- **WORK TO BE COMPLETED**
Line by line, please look for the word "company" in the following records, then copy each line you find it in.

____ SOURCE INFORMATION

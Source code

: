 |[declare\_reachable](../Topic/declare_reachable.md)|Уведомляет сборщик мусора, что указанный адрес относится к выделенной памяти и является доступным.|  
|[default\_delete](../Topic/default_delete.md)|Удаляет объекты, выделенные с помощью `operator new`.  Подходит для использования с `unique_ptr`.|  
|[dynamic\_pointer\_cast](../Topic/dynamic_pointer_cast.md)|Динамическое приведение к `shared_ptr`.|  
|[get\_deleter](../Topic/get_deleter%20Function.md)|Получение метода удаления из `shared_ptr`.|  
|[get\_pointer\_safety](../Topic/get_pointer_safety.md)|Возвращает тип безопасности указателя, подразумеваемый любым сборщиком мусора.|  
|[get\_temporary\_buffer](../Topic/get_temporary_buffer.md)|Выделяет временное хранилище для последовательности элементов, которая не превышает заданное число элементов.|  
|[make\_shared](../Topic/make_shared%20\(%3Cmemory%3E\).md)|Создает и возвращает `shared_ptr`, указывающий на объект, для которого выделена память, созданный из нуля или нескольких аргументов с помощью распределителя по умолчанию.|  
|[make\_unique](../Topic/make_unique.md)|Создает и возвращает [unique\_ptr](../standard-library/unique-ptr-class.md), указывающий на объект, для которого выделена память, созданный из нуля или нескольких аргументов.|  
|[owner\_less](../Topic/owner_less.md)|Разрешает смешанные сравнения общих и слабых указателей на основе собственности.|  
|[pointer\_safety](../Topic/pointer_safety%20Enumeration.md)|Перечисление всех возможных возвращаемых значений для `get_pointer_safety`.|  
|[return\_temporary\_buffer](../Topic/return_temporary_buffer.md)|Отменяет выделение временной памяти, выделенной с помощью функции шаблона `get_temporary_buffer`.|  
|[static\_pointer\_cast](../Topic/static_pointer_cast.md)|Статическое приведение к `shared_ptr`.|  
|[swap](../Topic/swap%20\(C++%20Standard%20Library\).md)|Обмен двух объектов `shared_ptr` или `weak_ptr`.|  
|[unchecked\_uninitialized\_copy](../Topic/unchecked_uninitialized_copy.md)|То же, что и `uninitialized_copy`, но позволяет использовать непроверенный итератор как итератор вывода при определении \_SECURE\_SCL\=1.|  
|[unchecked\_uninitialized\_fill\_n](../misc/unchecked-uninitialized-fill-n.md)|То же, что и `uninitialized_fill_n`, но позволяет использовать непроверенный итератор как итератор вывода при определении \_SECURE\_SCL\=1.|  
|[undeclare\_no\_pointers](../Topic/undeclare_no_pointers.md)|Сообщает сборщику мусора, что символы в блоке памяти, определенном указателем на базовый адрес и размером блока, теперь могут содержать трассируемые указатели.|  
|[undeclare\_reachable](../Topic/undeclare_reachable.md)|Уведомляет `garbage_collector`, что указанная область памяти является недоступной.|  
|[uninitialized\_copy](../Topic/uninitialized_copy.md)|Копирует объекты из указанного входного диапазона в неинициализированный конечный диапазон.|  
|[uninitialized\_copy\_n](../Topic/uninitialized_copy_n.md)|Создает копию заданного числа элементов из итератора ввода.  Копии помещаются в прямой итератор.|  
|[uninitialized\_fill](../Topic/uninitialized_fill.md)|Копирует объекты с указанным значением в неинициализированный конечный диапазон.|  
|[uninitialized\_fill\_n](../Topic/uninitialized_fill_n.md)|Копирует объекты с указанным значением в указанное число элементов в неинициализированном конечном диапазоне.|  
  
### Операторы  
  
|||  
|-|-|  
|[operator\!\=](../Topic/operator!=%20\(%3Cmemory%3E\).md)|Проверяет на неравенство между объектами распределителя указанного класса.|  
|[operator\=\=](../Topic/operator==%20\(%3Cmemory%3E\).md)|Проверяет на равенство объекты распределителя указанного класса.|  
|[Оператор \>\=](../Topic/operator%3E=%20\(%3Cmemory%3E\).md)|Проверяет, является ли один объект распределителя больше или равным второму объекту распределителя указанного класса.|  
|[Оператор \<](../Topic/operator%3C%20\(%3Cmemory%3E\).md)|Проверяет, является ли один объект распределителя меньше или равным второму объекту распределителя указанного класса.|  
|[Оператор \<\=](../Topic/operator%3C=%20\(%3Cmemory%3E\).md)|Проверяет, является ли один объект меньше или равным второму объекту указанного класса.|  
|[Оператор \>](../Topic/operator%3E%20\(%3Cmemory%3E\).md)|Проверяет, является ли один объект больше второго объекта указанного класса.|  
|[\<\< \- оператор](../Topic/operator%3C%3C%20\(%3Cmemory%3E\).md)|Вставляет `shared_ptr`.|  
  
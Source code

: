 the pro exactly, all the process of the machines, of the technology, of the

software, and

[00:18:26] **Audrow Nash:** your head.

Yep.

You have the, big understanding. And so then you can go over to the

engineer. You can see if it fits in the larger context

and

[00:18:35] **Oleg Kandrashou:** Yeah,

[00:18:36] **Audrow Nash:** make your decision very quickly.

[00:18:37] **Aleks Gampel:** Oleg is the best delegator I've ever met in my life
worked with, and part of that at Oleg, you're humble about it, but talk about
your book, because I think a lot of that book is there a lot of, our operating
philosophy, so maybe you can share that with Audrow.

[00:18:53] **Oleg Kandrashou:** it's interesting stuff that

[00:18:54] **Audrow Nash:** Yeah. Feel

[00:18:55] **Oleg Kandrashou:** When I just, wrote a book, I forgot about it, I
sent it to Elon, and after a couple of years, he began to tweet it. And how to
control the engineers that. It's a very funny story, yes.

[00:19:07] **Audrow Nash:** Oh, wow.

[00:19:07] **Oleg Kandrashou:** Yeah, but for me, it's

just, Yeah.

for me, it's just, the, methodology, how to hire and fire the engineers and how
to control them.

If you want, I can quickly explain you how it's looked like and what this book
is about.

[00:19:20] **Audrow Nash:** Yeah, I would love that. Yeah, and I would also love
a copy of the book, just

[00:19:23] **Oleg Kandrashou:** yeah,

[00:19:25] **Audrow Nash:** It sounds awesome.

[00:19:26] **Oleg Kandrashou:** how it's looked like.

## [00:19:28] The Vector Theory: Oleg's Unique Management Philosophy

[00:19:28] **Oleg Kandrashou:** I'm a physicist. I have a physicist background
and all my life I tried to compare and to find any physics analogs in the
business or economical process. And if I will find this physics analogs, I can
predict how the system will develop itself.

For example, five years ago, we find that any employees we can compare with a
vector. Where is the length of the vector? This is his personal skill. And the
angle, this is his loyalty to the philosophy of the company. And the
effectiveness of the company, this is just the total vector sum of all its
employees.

________

- **OUTPUT BELOW**
angle, this is his loyalty to the philosophy of the company. And the
effectiveness of the company, this is just the total vector sum of all its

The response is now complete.